The initial theme of the Dorobanți Parish was the construction of a chapel, a sort of smaller new church, within the courtyard of the existing church. The conceptual approach of the office was to convince the parish representatives that the primary purpose of the upcoming project should not only be a space for religious purposes but primarily a space for the community, a place for everyone: a playground and classrooms, a cooking area, a library, a memorial space, a small icon museum; an outdoor area for various activities, distinct from the churchyard, a meeting place.
Decisions within a parish are made by both the parish priests and the parish committee. The challenging task was to convince 25 individuals with very different intellectual and cultural backgrounds and very diverse personal preferences that the church could have an impact on society through alternative means, not just through the worship of the liturgical cult.
The small dimensions of the site and its urban conditions, instead of being a disadvantage, became a significant advantage in this situation. It was evident to all involved that it would not be possible, in terms of volume, to build a new church chapel with conventional features like domes, vaults, or pendentives.
The office's proposal was to build within a narrow space located between buildings and the church, thus emphasizing the narrowness of the boundary. This way, we began to inhabit and utilize the "leftover" space, which initially seemed suitable only for a fence.
Before the construction of the buildings, the church had a much larger courtyard. Over time, this courtyard gradually diminished, eventually becoming the common courtyard of the buildings, the area from which access to the building entrances is made. In the communist era, churches were drowned in the socialist fervor of nation-building, systematically erasing any religious landmarks. After 1989, churches started to sprout everywhere at a rapid pace. This need to build was associated with a low-quality ecclesiastical architecture, using historical architectural models that were completely misunderstood and randomly placed without architectural cohesion.

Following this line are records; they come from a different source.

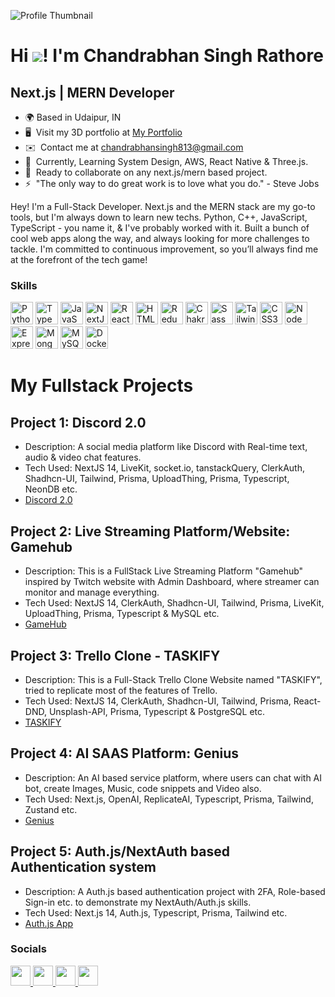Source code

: ![Profile Thumbnail](https://github.com/chandrabhan-singh-1/shared-assets/blob/main/Images/home-1.jpg)

Hi ![](https://user-images.githubusercontent.com/18350557/176309783-0785949b-9127-417c-8b55-ab5a4333674e.gif)! I'm Chandrabhan Singh Rathore
=================================================================================================================================================

Next.js | MERN Developer
------------------------

- 🌍  Based in Udaipur, IN
- 🖥️  Visit my 3D portfolio at  [My Portfolio](https://my-portfolio-lemon-nu.vercel.app/)
- ✉️  Contact me at  [chandrabhansingh813@gmail.com](mailto:chandrabhansingh813@gmail.com)
- 🧠  Currently, Learning System Design, AWS, React Native & Three.js.
- 🤝  Ready to collaborate on any next.js/mern based project.
- ⚡  "The only way to do great work is to love what you do." - Steve Jobs


Hey! I'm a Full-Stack Developer. Next.js and the MERN stack are my go-to tools, but I'm always down to learn new techs. Python, C++, JavaScript, TypeScript - you name it, & I've probably worked with it. Built a bunch of cool web apps along the way, and always looking for more challenges to tackle. I'm committed to continuous improvement, so you’ll always find me at the forefront of the tech game!


### Skills


<p align="left">
<a href="https://www.python.org/" target="_blank" rel="noreferrer"><img src="https://raw.githubusercontent.com/danielcranney/readme-generator/main/public/icons/skills/python-colored.svg" width="36" height="36" alt="Python" /></a>&nbsp;<a href="https://www.typescriptlang.org/" target="_blank" rel="noreferrer"><img src="https://raw.githubusercontent.com/danielcranney/readme-generator/main/public/icons/skills/typescript-colored.svg" width="36" height="36" alt="TypeScript" /></a>&nbsp;<a href="https://developer.mozilla.org/en-US/docs/Web/JavaScript" target="_blank" rel="noreferrer"><img src="https://raw.githubusercontent.com/danielcranney/readme-generator/main/public/icons/skills/javascript-colored.svg" width="36" height="36" alt="JavaScript" /></a>&nbsp;<a href="https://nextjs.org/docs" target="_blank" rel="noreferrer"><img src="https://raw.githubusercontent.com/danielcranney/readme-generator/main/public/icons/skills/nextjs-colored.svg" width="36" height="36" alt="NextJs" /></a>&nbsp;<a href="https://reactjs.org/" target="_blank" rel="noreferrer"><img src="https://raw.githubusercontent.com/danielcranney/readme-generator/main/public/icons/skills/react-colored.svg" width="36" height="36" alt="React" /></a>&nbsp;<a href="https://developer.mozilla.org/en-US/docs/Glossary/HTML5" target="_blank" rel="noreferrer"><img src="https://raw.githubusercontent.com/danielcranney/readme-generator/main/public/icons/skills/html5-colored.svg" width="36" height="36" alt="HTML5" /></a>&nbsp;<a href="https://redux.js.org/" target="_blank" rel="noreferrer"><img src="https://raw.githubusercontent.com/danielcranney/readme-generator/main/public/icons/skills/redux-colored.svg" width="36" height="36" alt="Redux" /></a>&nbsp;<a href="https://chakra-ui.com/" target="_blank" rel="noreferrer"><img src="https://raw.githubusercontent.com/danielcranney/readme-generator/main/public/icons/skills/chakra-colored.svg" width="36" height="36" alt="Chakra UI" /></a>&nbsp;<a href="https://sass-lang.com/" target="_blank" rel="noreferrer"><img src="https://raw.githubusercontent.com/danielcranney/readme-generator/main/public/icons/skills/sass-colored.svg" width="36" height="36" alt="Sass" /></a>&nbsp;<a href="https://tailwindcss.com/" target="_blank" rel="noreferrer"><img src="https://raw.githubusercontent.com/danielcranney/readme-generator/main/public/icons/skills/tailwindcss-colored.svg" width="36" height="36" alt="TailwindCSS" /></a>&nbsp;<a href="https://www.w3.org/TR/CSS/#css" target="_blank" rel="noreferrer"><img src="https://raw.githubusercontent.com/danielcranney/readme-generator/main/public/icons/skills/css3-colored.svg" width="36" height="36" alt="CSS3" /></a>&nbsp;<a href="https://nodejs.org/en/" target="_blank" rel="noreferrer"><img src="https://raw.githubusercontent.com/danielcranney/readme-generator/main/public/icons/skills/nodejs-colored.svg" width="36" height="36" alt="NodeJS" /></a>&nbsp;<a href="https://expressjs.com/" target="_blank" rel="noreferrer"><img src="https://raw.githubusercontent.com/danielcranney/readme-generator/main/public/icons/skills/express-colored.svg" width="36" height="36" alt="Express" /></a>&nbsp;<a href="https://www.mongodb.com/" target="_blank" rel="noreferrer"><img src="https://raw.githubusercontent.com/danielcranney/readme-generator/main/public/icons/skills/mongodb-colored.svg" width="36" height="36" alt="MongoDB" /></a>&nbsp;<a href="https://www.mysql.com/" target="_blank" rel="noreferrer"><img src="https://raw.githubusercontent.com/danielcranney/readme-generator/main/public/icons/skills/mysql-colored.svg" width="36" height="36" alt="MySQL" /></a>&nbsp;<a href="https://www.docker.com/" target="_blank" rel="noreferrer"><img src="https://raw.githubusercontent.com/danielcranney/readme-generator/main/public/icons/skills/docker-colored.svg" width="36" height="36" alt="Docker" /></a>
</p>



# My Fullstack Projects

## Project 1: Discord 2.0
- Description: A social media platform like Discord with Real-time text, audio & video chat features.
- Tech Used: NextJS 14, LiveKit, socket.io, tanstackQuery, ClerkAuth, Shadhcn-UI, Tailwind, Prisma, UploadThing, Prisma, Typescript, NeonDB etc.
- [Discord 2.0](https://discord-20-production-ea25.up.railway.app/)

## Project 2: Live Streaming Platform/Website: Gamehub
- Description: This is a FullStack Live Streaming Platform "Gamehub" inspired by Twitch website with Admin Dashboard, where streamer can monitor and manage everything.
- Tech Used: NextJS 14, ClerkAuth, Shadhcn-UI, Tailwind, Prisma, LiveKit, UploadThing, Prisma, Typescript & MySQL etc.
- [GameHub](https://twitch-clone-gamehub.vercel.app/)

## Project 3: Trello Clone - TASKIFY
- Description: This is a Full-Stack Trello Clone Website named "TASKIFY", tried to replicate most of the features of Trello.
- Tech Used: NextJS 14, ClerkAuth, Shadhcn-UI, Tailwind, Prisma, React-DND, Unsplash-API, Prisma, Typescript & PostgreSQL etc.
- [TASKIFY](https://nextjs-14-trello-clone.vercel.app/)

## Project 4: AI SAAS Platform: Genius
- Description: An AI based service platform, where users can chat with AI bot, create Images, Music, code snippets and Video also.
- Tech Used: Next.js, OpenAI, ReplicateAI, Typescript, Prisma, Tailwind, Zustand etc.
- [Genius](https://genius-ai-saas-pi.vercel.app/)

## Project 5: Auth.js/NextAuth based Authentication system
- Description: A Auth.js based authentication project with 2FA, Role-based Sign-in etc. to demonstrate my NextAuth/Auth.js skills.
- Tech Used: Next.js 14, Auth.js, Typescript, Prisma, Tailwind etc.
- [Auth.js App](https://next-auth-js-mu.vercel.app/)


### Socials

<p align="left"> <a href="https://www.github.com/chandrabhan-singh-1" target="_blank" rel="noreferrer"> <picture> <source media="(prefers-color-scheme: dark)" srcset="https://raw.githubusercontent.com/danielcranney/readme-generator/main/public/icons/socials/github-dark.svg" /> <source media="(prefers-color-scheme: light)" srcset="https://raw.githubusercontent.com/danielcranney/readme-generator/main/public/icons/socials/github.svg" /> <img src="https://raw.githubusercontent.com/danielcranney/readme-generator/main/public/icons/socials/github.svg" width="32" height="32" /> </picture> </a> <a href="http://www.instagram.com/chandrabhan18_singh" target="_blank" rel="noreferrer"> <picture> <source media="(prefers-color-scheme: dark)" srcset="undefined" /> <source media="(prefers-color-scheme: light)" srcset="https://raw.githubusercontent.com/danielcranney/readme-generator/main/public/icons/socials/instagram.svg" /> <img src="https://raw.githubusercontent.com/danielcranney/readme-generator/main/public/icons/socials/instagram.svg" width="32" height="32" /> </picture> </a> <a href="https://www.linkedin.com/in/chandrabhan-singh-rathore-868951231" target="_blank" rel="noreferrer"> <picture> <source media="(prefers-color-scheme: dark)" srcset="https://raw.githubusercontent.com/danielcranney/readme-generator/main/public/icons/socials/linkedin-dark.svg" /> <source media="(prefers-color-scheme: light)" srcset="https://raw.githubusercontent.com/danielcranney/readme-generator/main/public/icons/socials/linkedin.svg" /> <img src="https://raw.githubusercontent.com/danielcranney/readme-generator/main/public/icons/socials/linkedin.svg" width="32" height="32" /> </picture> </a> <a href="https://www.x.com/csrathore2000" target="_blank" rel="noreferrer"> <picture> <source media="(prefers-color-scheme: dark)" srcset="https://raw.githubusercontent.com/danielcranney/readme-generator/main/public/icons/socials/twitter-dark.svg" /> <source media="(prefers-color-scheme: light)" srcset="https://raw.githubusercontent.com/danielcranney/readme-generator/main/public/icons/socials/twitter.svg" /> <img src="https://raw.githubusercontent.com/danielcranney/readme-generator/main/public/icons/socials/twitter.svg" width="32" height="32" /> </picture> </a></p>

The narrow and slender building is partially located on the property line and is set back from it by two concavities, designed to protect the existing trees, while also connecting to the postal alignment. In terms of dimensions, proportions, finishes, and colors, the building does not imitate the so-called canons of Orthodox church architecture, but it remains true to its purpose. The ground floor in the form of a portico, the wall texture, the brass crosses, the bells in the street-level belfry, the integrated candle holder within the narrow width of the building, make the proposed architecture eminently contemporary while remaining closely connected to the parish church, complementing it.
Although from the outside, the building appears as a solid, sculpted, scratched, or lightly imprinted wall, this "boundary building" gains depth in its limited width, where interior spaces are double-height, flooded with light, or, on the contrary, communicate with the outside through punctual openings.
By its presence on the Dorobanți Boulevard, the building completes the street front with a vertical punctual element, a narrow volume that does not disturb but seeks to provide a suitable scale for the location and function.